L’interesse per le pigmentazioni è scritto nella storia personale dell’autore, intimamente legata all’industria Maimeri che dal 1923 produce colori per le Belle Arti. Affaritaliani.it ne ha parlato con l’autore, il quale ha  evidenziato la volontà  di indagare anche al di là dell’arte tout-court: “Mi sono sempre occupato del colore, in modo particolare per l’arte, ma in questo libro ho cercato di approcciare con una visione molto più ampia che indaga il colore declinato nell’emozione delle persone, dei talenti.
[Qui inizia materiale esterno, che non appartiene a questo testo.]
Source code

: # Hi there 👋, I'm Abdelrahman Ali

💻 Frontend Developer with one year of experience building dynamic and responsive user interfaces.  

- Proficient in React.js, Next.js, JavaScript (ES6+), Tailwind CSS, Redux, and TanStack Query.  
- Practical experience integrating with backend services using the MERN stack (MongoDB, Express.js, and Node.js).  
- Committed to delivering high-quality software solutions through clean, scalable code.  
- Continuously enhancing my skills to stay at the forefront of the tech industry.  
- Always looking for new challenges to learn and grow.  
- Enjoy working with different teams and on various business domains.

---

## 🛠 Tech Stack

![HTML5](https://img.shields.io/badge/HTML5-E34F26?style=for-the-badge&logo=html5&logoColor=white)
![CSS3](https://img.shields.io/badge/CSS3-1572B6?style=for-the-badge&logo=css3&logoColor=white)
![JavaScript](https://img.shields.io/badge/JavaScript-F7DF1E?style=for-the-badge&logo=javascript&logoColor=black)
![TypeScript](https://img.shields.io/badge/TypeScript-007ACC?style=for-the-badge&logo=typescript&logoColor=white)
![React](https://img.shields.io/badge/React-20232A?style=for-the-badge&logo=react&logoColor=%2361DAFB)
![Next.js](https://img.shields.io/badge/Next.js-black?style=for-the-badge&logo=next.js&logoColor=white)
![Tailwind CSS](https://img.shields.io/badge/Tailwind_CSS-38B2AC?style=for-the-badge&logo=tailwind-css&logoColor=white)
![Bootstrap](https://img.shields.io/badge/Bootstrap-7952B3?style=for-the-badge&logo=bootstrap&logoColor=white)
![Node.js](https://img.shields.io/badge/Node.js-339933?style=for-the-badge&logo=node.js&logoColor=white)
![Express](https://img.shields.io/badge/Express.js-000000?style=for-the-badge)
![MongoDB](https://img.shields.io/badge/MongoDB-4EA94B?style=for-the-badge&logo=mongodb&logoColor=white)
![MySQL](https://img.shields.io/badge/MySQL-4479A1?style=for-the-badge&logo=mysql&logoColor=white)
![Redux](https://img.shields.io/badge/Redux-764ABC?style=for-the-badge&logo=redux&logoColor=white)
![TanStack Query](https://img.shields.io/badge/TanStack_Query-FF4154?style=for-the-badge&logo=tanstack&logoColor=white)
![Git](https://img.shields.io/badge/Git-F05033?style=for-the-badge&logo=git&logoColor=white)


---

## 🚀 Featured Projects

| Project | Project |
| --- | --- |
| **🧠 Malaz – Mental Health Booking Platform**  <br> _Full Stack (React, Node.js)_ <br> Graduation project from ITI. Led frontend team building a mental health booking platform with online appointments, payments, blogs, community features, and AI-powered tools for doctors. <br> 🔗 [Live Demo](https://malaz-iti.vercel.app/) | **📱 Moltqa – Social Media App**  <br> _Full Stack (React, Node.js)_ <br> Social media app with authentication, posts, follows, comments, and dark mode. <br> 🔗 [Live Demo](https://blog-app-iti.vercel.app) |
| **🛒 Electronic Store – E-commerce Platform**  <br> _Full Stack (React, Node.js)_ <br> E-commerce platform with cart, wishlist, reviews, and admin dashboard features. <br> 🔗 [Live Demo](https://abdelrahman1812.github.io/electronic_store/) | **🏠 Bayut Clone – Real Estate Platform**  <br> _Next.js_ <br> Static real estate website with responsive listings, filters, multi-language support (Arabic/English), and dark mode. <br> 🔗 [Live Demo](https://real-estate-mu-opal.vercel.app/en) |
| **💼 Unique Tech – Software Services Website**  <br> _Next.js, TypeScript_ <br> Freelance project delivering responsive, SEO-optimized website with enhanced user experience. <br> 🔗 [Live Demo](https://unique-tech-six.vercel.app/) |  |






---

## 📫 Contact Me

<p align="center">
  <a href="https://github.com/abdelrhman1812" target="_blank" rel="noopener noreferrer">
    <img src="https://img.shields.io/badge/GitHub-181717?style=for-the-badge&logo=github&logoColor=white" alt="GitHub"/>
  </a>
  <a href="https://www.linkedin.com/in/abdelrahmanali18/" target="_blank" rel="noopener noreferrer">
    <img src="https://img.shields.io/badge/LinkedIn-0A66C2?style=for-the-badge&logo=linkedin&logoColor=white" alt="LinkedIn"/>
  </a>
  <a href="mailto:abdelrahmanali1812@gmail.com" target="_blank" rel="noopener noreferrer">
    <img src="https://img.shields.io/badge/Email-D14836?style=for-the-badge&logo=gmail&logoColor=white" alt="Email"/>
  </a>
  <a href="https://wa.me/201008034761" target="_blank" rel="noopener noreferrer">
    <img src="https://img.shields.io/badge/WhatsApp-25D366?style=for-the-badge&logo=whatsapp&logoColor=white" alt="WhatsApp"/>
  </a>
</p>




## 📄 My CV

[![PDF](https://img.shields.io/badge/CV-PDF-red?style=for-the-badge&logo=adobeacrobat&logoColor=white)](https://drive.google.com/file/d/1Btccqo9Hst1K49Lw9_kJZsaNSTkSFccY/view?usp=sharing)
Ho avuto modo di confrontarmi su questo con fotografi, chef, hair-stylist, psichiatri e ho cercato di comprendere se ci potesse essere un elemento di attrazione  che andasse oltre alla propria esperienza, al periodo storico, alla propria cultura e quant’altro”.

 

Esistono dunque delle sensazioni oggettive veicolate dai colori? Su quest’aspetto ambivalente  si interroga anche Stefano Boeri, Direttore della Triennale di Milano,  che ad Affaritaliani.it ha sottolineato: “Spesso i materiali che usa l’architettura hanno un colore primario. L’architettura è anche una grande arte nel posizionamento di superfici cromatiche e nella variazione dei materiali. Tendenzialmente per noi è fondamentale una conoscenza attenta dei colori. Rifletto spesso su come il colore sia in parte una caratteristica oggettiva e in parte sia legato alla percezione soggettiva”.

Il libro, che vanta una prefazione dell'artista Luigi Serafini, è dunque un vero e proprio omaggio al colore,

 come testimonia questo breve estratto:

 

Il colore perfetto
 

Quando entro nella stanza McCurry è girato, ma lo riconosco subito. Indossa una giacca di sartoria azzurro scura, dei pantaloni beige e delle scarpe testa di moro. Riconosco il baffo grigio, rado, gli occhi blu. Lui mi sorprende con un italiano imperfetto ma apprezzabile: «Ciao Gianni!». Il mio interesse primario è quale sia il suo rapporto di fotografo e artista con il colore: «Il mondo è a colori, e io da fotografo non posso che ritrarlo com’è. La mia ricerca mi ha portato a confrontarmi con storie e culture nelle quali il colore è elemento essenziale. Pensa agli scatti dei monaci shaolin o della festa dell’Holī: il colore è una parte integrante del soggetto, dell’ambiente, della foto». Immediatamente visualizzo le immagini di cui parla: il gruppo di monaci in un momento di riposo, mentre un compagno fa stretching e un altro sta saltando; un movimento fissato per sempre, che ribalta interamente la prospettiva. Cosa sarebbe questa immagine senza l’arancione delle vesti? «Le sfumature possono variare, molto, da scuola a scuola» spiega «ma tendenzialmente il significato del colore è lo stesso: l’arancione simboleggia la rinuncia a una vita di piaceri, e non a caso nel buddhismo solo i monaci possono vestirlo. Senza l’arancione – e i colori del luogo, il muro, il terreno – questa scena avrebbe perso un pezzo insostituibile del racconto.